Start of Block

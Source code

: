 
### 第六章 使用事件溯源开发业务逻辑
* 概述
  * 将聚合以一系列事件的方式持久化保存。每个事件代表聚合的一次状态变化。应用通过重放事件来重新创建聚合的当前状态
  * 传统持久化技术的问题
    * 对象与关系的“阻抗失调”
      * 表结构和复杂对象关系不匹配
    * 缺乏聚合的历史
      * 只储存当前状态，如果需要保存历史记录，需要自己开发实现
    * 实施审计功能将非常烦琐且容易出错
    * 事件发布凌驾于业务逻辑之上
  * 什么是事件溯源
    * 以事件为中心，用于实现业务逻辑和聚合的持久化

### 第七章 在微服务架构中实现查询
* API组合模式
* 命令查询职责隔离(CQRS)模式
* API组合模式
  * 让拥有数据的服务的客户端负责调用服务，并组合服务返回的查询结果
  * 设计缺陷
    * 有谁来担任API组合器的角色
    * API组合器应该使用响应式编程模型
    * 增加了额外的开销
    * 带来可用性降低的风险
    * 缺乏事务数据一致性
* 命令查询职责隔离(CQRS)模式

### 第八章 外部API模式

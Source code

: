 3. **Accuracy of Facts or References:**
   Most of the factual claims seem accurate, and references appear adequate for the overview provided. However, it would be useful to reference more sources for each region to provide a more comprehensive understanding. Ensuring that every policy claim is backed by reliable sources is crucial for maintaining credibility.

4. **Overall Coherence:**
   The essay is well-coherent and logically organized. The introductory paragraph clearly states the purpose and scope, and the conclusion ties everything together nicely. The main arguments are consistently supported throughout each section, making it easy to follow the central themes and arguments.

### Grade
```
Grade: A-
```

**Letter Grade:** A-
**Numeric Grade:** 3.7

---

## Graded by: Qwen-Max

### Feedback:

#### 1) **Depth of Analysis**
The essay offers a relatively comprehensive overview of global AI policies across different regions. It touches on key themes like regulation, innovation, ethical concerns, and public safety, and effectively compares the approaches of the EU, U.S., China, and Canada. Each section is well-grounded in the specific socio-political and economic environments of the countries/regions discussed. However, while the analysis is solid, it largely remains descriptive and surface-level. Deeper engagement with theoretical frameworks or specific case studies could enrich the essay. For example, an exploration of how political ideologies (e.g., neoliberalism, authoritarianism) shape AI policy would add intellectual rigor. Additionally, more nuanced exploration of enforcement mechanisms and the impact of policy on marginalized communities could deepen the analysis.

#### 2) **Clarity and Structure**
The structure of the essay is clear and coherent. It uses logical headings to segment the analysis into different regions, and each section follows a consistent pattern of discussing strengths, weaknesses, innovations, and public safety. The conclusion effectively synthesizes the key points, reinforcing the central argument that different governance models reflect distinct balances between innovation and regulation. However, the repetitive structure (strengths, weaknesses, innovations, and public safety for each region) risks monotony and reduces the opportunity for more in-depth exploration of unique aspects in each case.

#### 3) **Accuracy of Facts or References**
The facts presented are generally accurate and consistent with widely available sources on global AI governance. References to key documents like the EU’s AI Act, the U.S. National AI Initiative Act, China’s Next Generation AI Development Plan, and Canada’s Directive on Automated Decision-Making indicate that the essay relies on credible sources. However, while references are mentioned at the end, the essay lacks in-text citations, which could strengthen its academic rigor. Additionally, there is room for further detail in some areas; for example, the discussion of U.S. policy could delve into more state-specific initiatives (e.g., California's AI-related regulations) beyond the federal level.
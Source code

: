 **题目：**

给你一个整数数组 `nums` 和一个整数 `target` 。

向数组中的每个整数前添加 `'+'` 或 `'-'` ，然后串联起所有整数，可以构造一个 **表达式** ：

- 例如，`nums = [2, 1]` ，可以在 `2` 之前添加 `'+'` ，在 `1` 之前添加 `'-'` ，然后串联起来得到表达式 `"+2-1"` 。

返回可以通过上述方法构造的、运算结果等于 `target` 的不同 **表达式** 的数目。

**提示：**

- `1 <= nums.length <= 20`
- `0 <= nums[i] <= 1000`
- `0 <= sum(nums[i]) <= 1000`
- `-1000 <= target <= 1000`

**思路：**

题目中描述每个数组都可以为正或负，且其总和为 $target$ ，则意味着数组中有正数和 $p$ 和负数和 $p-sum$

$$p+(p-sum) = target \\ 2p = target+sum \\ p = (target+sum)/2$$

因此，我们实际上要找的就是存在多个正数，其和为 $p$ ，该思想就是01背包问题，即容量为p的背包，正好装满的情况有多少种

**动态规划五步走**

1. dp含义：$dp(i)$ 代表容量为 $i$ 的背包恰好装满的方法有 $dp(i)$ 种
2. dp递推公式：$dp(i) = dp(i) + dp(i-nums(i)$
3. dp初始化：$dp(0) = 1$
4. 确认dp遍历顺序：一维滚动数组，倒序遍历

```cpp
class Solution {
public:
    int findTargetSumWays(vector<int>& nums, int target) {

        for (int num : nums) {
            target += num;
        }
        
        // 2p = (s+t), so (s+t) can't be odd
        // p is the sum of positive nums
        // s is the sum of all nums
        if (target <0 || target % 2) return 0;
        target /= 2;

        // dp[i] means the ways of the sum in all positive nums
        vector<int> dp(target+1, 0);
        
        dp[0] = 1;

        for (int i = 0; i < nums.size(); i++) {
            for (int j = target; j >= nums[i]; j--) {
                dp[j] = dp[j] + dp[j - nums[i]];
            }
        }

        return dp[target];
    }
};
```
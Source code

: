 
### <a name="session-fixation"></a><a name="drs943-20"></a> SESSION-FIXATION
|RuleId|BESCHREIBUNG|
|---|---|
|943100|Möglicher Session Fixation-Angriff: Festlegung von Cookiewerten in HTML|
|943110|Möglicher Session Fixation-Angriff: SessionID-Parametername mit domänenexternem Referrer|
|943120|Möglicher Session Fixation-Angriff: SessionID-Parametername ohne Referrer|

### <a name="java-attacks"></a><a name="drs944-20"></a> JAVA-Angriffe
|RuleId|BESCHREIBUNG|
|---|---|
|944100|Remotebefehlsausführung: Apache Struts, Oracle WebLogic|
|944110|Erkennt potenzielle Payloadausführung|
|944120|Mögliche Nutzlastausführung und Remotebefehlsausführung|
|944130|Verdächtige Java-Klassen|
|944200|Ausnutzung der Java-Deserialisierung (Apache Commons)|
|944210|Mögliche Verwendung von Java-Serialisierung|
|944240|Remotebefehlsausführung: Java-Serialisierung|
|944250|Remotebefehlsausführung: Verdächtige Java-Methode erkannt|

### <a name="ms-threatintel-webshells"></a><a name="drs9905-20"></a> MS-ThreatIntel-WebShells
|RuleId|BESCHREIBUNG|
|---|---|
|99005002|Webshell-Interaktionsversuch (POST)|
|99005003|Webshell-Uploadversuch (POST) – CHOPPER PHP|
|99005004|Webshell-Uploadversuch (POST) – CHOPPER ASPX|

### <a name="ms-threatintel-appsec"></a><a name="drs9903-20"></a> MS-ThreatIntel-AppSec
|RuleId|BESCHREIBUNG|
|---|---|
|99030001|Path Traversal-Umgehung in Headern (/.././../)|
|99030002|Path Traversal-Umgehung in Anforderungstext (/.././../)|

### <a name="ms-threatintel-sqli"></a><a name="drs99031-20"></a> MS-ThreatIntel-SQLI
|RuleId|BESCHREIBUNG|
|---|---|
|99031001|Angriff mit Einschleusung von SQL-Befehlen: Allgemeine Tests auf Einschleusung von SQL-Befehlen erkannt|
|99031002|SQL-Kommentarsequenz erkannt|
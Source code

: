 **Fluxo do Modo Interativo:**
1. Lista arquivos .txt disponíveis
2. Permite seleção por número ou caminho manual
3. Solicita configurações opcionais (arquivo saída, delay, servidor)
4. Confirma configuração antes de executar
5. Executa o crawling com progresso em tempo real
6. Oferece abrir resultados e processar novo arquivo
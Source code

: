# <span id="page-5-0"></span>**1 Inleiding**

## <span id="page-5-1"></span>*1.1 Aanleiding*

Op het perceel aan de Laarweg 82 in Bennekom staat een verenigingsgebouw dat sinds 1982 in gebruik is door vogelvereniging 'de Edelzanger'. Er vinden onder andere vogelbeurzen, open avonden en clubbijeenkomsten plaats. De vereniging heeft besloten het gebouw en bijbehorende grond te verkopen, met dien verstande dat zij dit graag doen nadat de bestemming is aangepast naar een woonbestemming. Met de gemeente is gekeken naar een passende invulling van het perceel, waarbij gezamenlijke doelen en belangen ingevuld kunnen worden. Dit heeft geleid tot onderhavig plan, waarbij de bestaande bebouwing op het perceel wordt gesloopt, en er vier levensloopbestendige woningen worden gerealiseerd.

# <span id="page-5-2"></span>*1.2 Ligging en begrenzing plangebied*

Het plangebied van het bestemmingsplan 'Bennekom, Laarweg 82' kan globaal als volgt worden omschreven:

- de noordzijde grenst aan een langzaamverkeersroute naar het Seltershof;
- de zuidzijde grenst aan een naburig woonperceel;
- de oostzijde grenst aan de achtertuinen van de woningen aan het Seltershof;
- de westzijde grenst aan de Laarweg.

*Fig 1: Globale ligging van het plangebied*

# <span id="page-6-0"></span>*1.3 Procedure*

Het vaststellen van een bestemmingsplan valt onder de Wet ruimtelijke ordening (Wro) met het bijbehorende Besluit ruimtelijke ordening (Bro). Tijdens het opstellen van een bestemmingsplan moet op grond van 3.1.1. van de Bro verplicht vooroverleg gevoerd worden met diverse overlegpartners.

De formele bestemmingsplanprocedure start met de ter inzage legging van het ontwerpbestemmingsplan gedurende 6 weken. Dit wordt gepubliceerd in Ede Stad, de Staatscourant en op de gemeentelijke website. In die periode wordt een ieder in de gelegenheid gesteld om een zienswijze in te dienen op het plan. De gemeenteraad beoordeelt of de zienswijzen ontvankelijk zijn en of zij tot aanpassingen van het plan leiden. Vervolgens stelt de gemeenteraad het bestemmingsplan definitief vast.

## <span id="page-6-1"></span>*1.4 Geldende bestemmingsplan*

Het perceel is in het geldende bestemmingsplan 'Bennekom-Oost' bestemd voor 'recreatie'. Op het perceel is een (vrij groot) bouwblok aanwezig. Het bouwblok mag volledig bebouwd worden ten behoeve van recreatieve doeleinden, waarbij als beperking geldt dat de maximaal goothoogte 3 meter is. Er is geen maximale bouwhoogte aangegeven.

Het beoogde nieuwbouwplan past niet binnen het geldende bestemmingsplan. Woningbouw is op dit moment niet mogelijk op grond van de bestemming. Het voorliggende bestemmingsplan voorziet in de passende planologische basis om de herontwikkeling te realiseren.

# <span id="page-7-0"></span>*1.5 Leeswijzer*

End of Block

● **YOUR GOAL**:
Go through the listing above line by line and state how many lines include the string "Apache". Write only the number.

● **SOLUTION TO THIS TASK**:
2